Surprisingly and delightfully another anonymous gift has enabled us to acquire the companion to the new mahzor, Siddur Lev Shalem, published this year, and introduced in the mid-November Shabbat services.
Apart from the joy of having a wonderful and engaging new prayer book to accompany us each Shabbat, with its ample transliteration of much of the service and the inspiring commentaries and translations, this new Siddur comes at a perfect time in terms of enriching community time together. For those of us who are shaken by what happened with the presidential election, one important antidote is the value of having each other to turn to in contexts such as Shabbat, especially with a prayer book that allows the experience to be uplifting and inspiring.
I thought it was ironic that the first Shabbat morning service in which we welcomed the new siddur, we lacked the usual minyan that we typically enjoy. My hope is that in the future more of you will find your way to shul on Shabbat evening and or morning, especially because of the enhanced experience that awaits our sharing.
Moreover, with the new Siddur in hand, we are now assured of even deeper quality time together in a context of exploring Judaism’s breadth and depth of values of caring and connection for all of us to nurture one another and to bring that commitment of connectivity outside the sanctuary. The more frazzled conditions are in the outside world, having opportunities and infrastructure to be together, with such a valuable resource in hand, is a blessing we should not squander.
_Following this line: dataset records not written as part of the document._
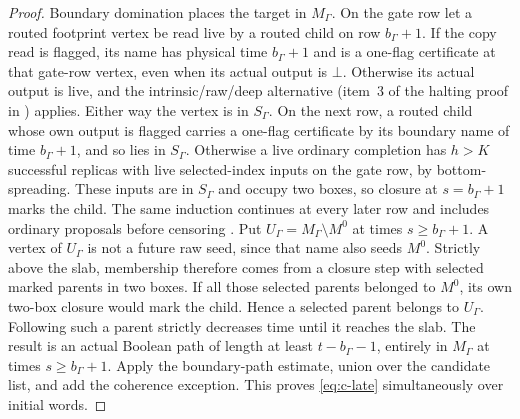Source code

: \begin{proof}
Boundary domination places the target in \(M_\Gamma\).
On the gate row let a routed footprint vertex be read live by a routed
child on row \(b_\Gamma+1\). If the copy read is flagged, its name has
physical time \(b_\Gamma+1\) and is a one-flag certificate at that
gate-row vertex, even when its actual output is \(\bot\). Otherwise its
actual output is live, and the intrinsic/raw/deep alternative (item~3
of the halting proof in \cite[Section~11.7]{DMNoise2026}) applies.
Either way the vertex is in \(S_\Gamma\). On the next row, a routed
child whose own output is flagged carries a one-flag certificate by its
boundary name of time \(b_\Gamma+1\), and so lies in \(S_\Gamma\).
Otherwise a live ordinary completion has \(h>K\) successful replicas
with live selected-index inputs on the gate row, by bottom-spreading.
These inputs are in \(S_\Gamma\) and occupy two boxes, so closure at
\(s=b_\Gamma+1\) marks the child.
The same induction continues at every later row and includes ordinary
proposals before censoring
\cite[Lemma~11.6, domination paragraph]{DMNoise2026}.
Put \(U_\Gamma=M_\Gamma\setminus M^0\) at times
\(s\ge b_\Gamma+1\). A vertex of \(U_\Gamma\) is not a future raw
seed, since that name also seeds \(M^0\). Strictly above the slab,
membership therefore comes from a closure step with selected marked
parents in two boxes. If all those selected parents belonged to
\(M^0\), its own two-box closure would mark the child.
Hence a selected parent belongs to \(U_\Gamma\). Following such a
parent strictly decreases time until it reaches the slab.
The result is an actual Boolean path of length at least
\(t-b_\Gamma-1\), entirely in \(M_\Gamma\) at times
\(s\ge b_\Gamma+1\). Apply the
boundary-path estimate, union over the candidate list, and add the
coherence exception. This proves \eqref{eq:c-late} simultaneously over
initial words.
\end{proof}

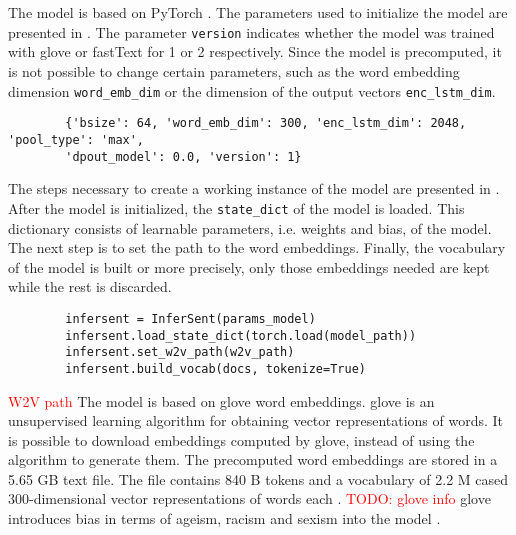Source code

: \section{\infersent{}}\label{sec:impl-infersent}

The \infersent{} model is based on PyTorch \cite{HfsentTrans2019}.
The parameters used to initialize the model are presented in .
The parameter \texttt{version} indicates whether the model was trained with \acs{glove} or fastText for 1 or 2 respectively.
Since the model is precomputed, it is not possible to change certain parameters, 
such as the word embedding dimension \texttt{word\_emb\_dim} or the dimension of the output vectors \texttt{enc\_lstm\_dim}.

\begin{listing}[htp]
    \begin{verbatim}
        {'bsize': 64, 'word_emb_dim': 300, 'enc_lstm_dim': 2048, 'pool_type': 'max', 
        'dpout_model': 0.0, 'version': 1}
    \end{verbatim}
    \caption{Parameters of the \infersent{} model.
    }
    \label{lst:infersent-params}
\end{listing}

The steps necessary to create a working instance of the \infersent{} model are presented in .
After the \infersent{} model is initialized, the \texttt{state\_dict} of the model is loaded.
This dictionary consists of learnable parameters, i.e. weights and bias, of the model.
The next step is to set the path to the word embeddings.
Finally, the vocabulary of the model is built or more precisely, only those embeddings needed are kept while the rest is discarded.

\begin{listing}[htp]
    \begin{verbatim}
        infersent = InferSent(params_model)
        infersent.load_state_dict(torch.load(model_path))
        infersent.set_w2v_path(w2v_path)
        infersent.build_vocab(docs, tokenize=True)
    \end{verbatim}
    \caption{Initializing the \infersent{} model.
    }
    \label{lst:infersent-init}
\end{listing}

\textcolor{red}{W2V path}
The \infersent{} model is based on \acs{glove} word embeddings.
\acs{glove} is an unsupervised learning algorithm for obtaining vector representations of words. 
It is possible to download embeddings computed by \acs{glove}, instead of using the algorithm to generate them.
The precomputed word embeddings are stored in a 5.65 GB text file.
The file contains 840 B tokens and a vocabulary of 2.2 M cased 300-dimensional vector representations of words each \cite{download-glove}.
\textcolor{red}{TODO: glove info \cite{glove2014}}
\acs{glove} introduces bias in terms of ageism, racism and sexism into the model \cite{UniversalSentEnc2018}.

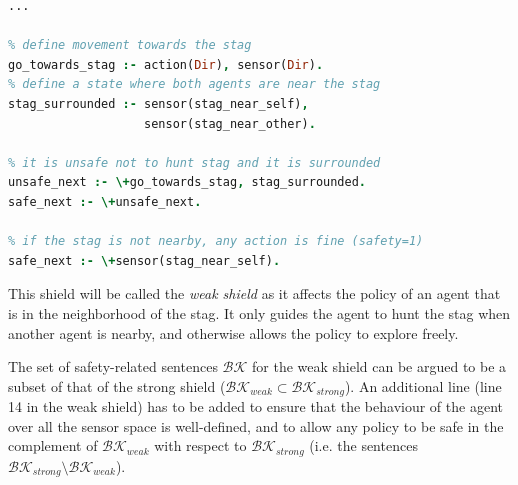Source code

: \begin{lstlisting}[language=Prolog, caption={Weak shield ($\mathcal{T}_{weak}$) for \textit{Markov Stag-Hunt}.}, label={shield:msh_weak}]
% actions & sensors go here
...

% define movement towards the stag
go_towards_stag :- action(Dir), sensor(Dir).
% define a state where both agents are near the stag
stag_surrounded :- sensor(stag_near_self), 
                   sensor(stag_near_other).

% it is unsafe not to hunt stag and it is surrounded
unsafe_next :- \+go_towards_stag, stag_surrounded.
safe_next :- \+unsafe_next.

% if the stag is not nearby, any action is fine (safety=1)
safe_next :- \+sensor(stag_near_self).
\end{lstlisting}

This shield will be called the \textit{weak shield} as it affects the policy of an agent that is in the neighborhood of the stag. It only guides the agent to hunt the stag when another agent is nearby, and otherwise allows the policy to explore freely. 

The set of safety-related sentences $\mathcal{BK}$ for the weak shield can be argued to be a subset of that of the strong shield ($\mathcal{BK}_{weak}\subset\mathcal{BK}_{strong}$). An additional line (line 14 in the weak shield) has to be added to ensure that the behaviour of the agent over all the sensor space is well-defined, and to allow any policy to be safe in the complement of $\mathcal{BK}_{weak}$ with respect to $\mathcal{BK}_{strong}$ (i.e. the sentences $\mathcal{BK}_{strong}\setminus\mathcal{BK}_{weak}$).
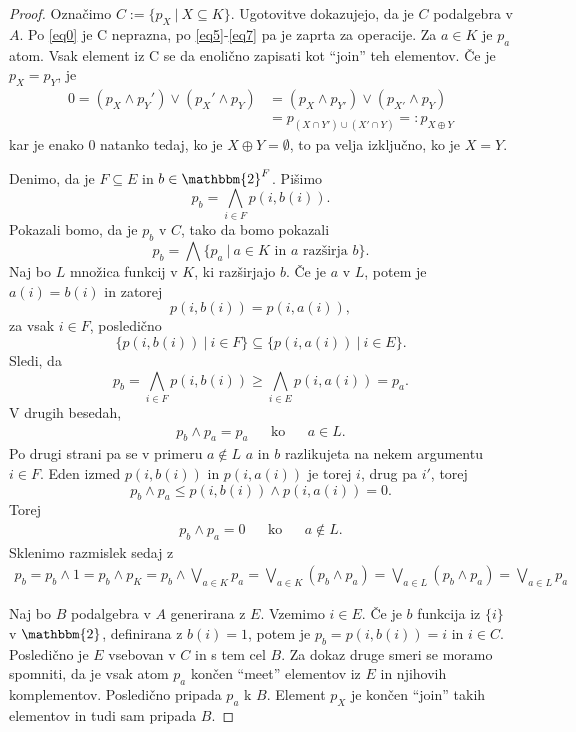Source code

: \documentclass{amsart}
\begin{document}
\begin{proof}
    Označimo \(C := \{p_X ~|~ X \subseteq K\}\). Ugotovitve dokazujejo, da je $C$ podalgebra
    v $A$. Po \eqref{eq0} je C neprazna, po \eqref{eq5}-\eqref{eq7} pa je 
    zaprta za operacije. Za $a \in K$ je $p_a$ atom. Vsak element iz C se 
    da enolično zapisati kot ``join'' teh elementov. Če je $p_X = p_Y$, je
    \begin{align*}
        0 =(p_X \wedge p_Y') \vee (p_X' \wedge p_Y) &= (p_X \wedge p_{Y'}) 
        \vee (p_{X'} \wedge p_Y)
        \\&= p_{(X \cap Y') \cup (X' \cap Y)} =: p_{X \oplus Y}
    \end{align*}
    kar je enako $0$ natanko tedaj, ko je $X \oplus Y = \emptyset$, to pa velja izključno,
    ko je $X = Y$.

    Denimo, da je \(F \subseteq E\) in $b \in \mathbbm{2}^{F}$. Pišimo
    \[p_b = \bigwedge_{i\in F} p(i,b(i)).\]
    Pokazali bomo, da je $p_b$ v $C$, tako da bomo pokazali
    \[p_b = \bigwedge \{p_a~|~a\in K \text{ in } a \text{ razširja } b\}.\]
    Naj bo $L$ množica funkcij v $K$, ki razširjajo $b$. Če je $a$ v $L$, potem je 
    \(a(i) = b(i)\) in zatorej
    \[p(i,b(i)) = p(i,a(i)),\]
    za vsak $i \in F$, posledično
    \[\{p(i,b(i))~|~i\in F\} \subseteq \{p(i,a(i))~|~i\in E\}.\]
    Sledi, da 
    \[p_b = \bigwedge_{i\in F} p(i,b(i)) \geq \bigwedge_{i\in E} p(i,a(i)) = p_a.\]
    V drugih besedah,
    \begin{align*}
        p_b \wedge p_a = p_a && \text{ko} && a\in L. 
    \end{align*}
    Po drugi strani pa se v primeru $a \notin L$ $a$ in $b$ razlikujeta na nekem argumentu
    $i \in F$. Eden izmed $p(i,b(i))$ in $p(i,a(i))$ je torej $i$, drug pa $i'$, torej
    \[p_b \wedge p_a \leq p(i,b(i)) \wedge p(i,a(i)) = 0.\]
    Torej 
    \begin{align*}
        p_b \wedge p_a = 0 && \text{ko} && a\notin L. 
    \end{align*}
    Sklenimo razmislek sedaj z
    \begin{multline*}
        p_b = p_b \wedge 1 = p_b \wedge p_K = p_b \wedge \bigvee_{a \in K} p_a
        = \bigvee_{a \in K} (p_b \wedge p_a) = \bigvee_{a \in L} (p_b \wedge p_a)
        = \bigvee_{a \in L} p_a
    \end{multline*}

    Naj bo $B$ podalgebra v $A$ generirana z $E$. Vzemimo $i \in E$. Če je 
    $b$ funkcija iz $\{i\}$ v $\mathbbm{2}$, definirana z $b(i) = 1$, potem je
    $p_b = p(i, b(i)) = i$ in $i\in C$. Posledično je $E$ vsebovan v $C$ in s tem cel $B$.
    Za dokaz druge smeri se moramo spomniti, da je vsak atom $p_a$ končen ``meet''
    elementov iz $E$ in njihovih komplementov. Posledično pripada $p_a$ k $B$. Element
    \(p_X\) je končen ``join'' takih elementov in tudi sam pripada $B$.
\end{proof}
\end{document}
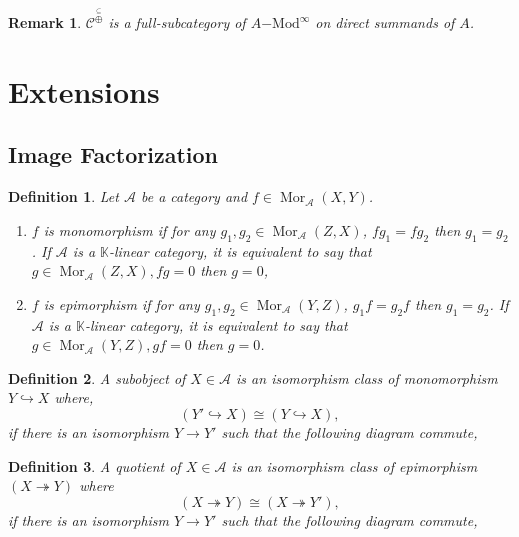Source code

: \documentclass[10pt]{article}
\newtheorem{definition}{Definition}[section]
\newtheorem{remark}{Remark}[section]
\numberwithin{equation}{theorem}
\DeclareMathOperator{\Mor}{Mor}
\newcommand{\K}[0]{\mathbb{K}}
\newcommand{\cat}[0]{\mathscr{C}}
\newcommand{\summand}[0]{\stackrel{\subseteq}{\oplus}}
\begin{document}
\begin{remark}
  $\cat^{\summand}$ is a full-subcategory of $A\mathrm{-Mod}^\infty$ on direct summands of $A$.
\end{remark}

\section{Extensions}

\subsection{Image Factorization}
\begin{definition}
Let $\mathscr{A}$ be a category and $f\in\Mor_{\mathscr{A}}(X,Y)$.
\begin{enumerate}
  \item $f$ is monomorphism if for any $g_1,g_2\in\Mor_{\mathscr{A}}(Z,X)$, $fg_1 = fg_2$ then $g_1=g_2$. If $\mathscr{A}$ is a $\K$-linear category, it is equivalent to say that $g\in\Mor_{\mathscr{A}}(Z,X), fg=0$ then $g=0$, 
  \item $f$ is epimorphism if for any $g_1,g_2\in\Mor_{\mathscr{A}}(Y,Z)$, $g_1f = g_2f$ then $g_1=g_2$. If $\mathscr{A}$ is a $\K$-linear category, it is equivalent to say that $g\in\Mor_{\mathscr{A}}(Y,Z), gf=0$ then $g=0$. 
\end{enumerate}
\end{definition}
\begin{definition} 
A subobject of $X\in\mathscr{A}$ is an isomorphism class of monomorphism $Y\hookrightarrow X$ where,
\begin{equation*}
  (Y'\hookrightarrow X)\cong (Y\hookrightarrow X),
\end{equation*}
if there is an isomorphism $Y\to Y'$ such that the following diagram commute,
\begin{center}
\end{center}
\end{definition}
\begin{definition} 
A quotient of $X\in\mathscr{A}$ is an isomorphism class of epimorphism $(X\twoheadrightarrow Y)$ where 
\begin{equation*}
  (X\twoheadrightarrow Y)\cong (X\twoheadrightarrow Y'),
\end{equation*}
if there is an isomorphism $Y\to Y'$ such that the following diagram commute,
\begin{center}
\end{center}
\end{definition}
\end{document}
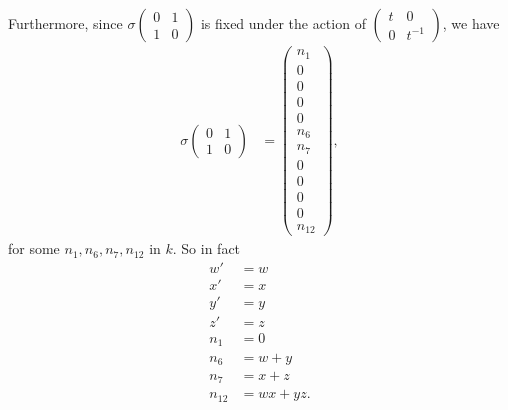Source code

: Furthermore, since $\sigma\left(\begin{matrix} 0 & 1 \\ 1 & 0\end{matrix}\right)$ is fixed under the action of $\left(\begin{matrix} t & 0 \\ 0 & t^{-1}\end{matrix}\right)$, we have
\begin{align*}
\sigma\left(\begin{matrix} 0 & 1 \\ 1 & 0\end{matrix}\right) &=
\left(\begin{matrix}
n_1 \\
0 \\
0 \\
0 \\
0 \\
n_6 \\
n_7 \\
0 \\
0 \\
0 \\
0 \\
n_{12}
\end{matrix}\right),
\end{align*} 
for some $n_1, n_6, n_7, n_{12}$ in $k$. So in fact
\begin{align*}
w' &= w \\
x' &= x \\
y' &= y \\
z' &= z \\
n_1 &= 0\\
n_6 &=w+y\\
n_7 &= x+z\\
n_{12} &= wx + yz.
\end{align*}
On one hand, we are fortunate to share in such a community that is dedicated to nurturing and building on foundations that can assure we will be here for each other no matter what happens in the larger world. On the other hand, the structure of our community provides the framework for each of us to provide for such basic needs as honoring dear ones that have died with reciting Kaddish, which can only be done in community, a minimum of 10 Jewish adults gathered together for prayer, reflection and deepening commitment to do our part to see that good prevails in our world.
It was unfortunate that at the Friday service, some members came specifically to say Kaddish on the occasion of Yahrzeit for her mother, but falling short of the minyan, we were unable to provide for that need. Hopefully the new Siddur will inspire folks that do not have Shabbat at shul in their schedules to reconsider that and join in this newly reenergized time together (always accompanied by delicious and delectable taste treats that participants contribute for Kiddush!).
With the new Siddur, we are now introducing new melodies made possible by the broad degree of transliteration throughout the service.
Between new melodies, new readings and lots of food for thought (as well as for eating afterward!), and compounded by the alarming times we are in, this is a perfect time to tap into your community and make CBI so much stronger and more meaningful for you and for us all.
I look forward to seeing you on those Shabbatot that I am present, and I know our wonderful crew of lay leaders, featuring Linda Chene leading on Friday evenings and Martin Gewing on Saturday mornings, will enjoy seeing you, as well.
May we go from strength to strength, with gratitude for anonymous donors and to all of you that make life at B’nai Israel special in so many ways.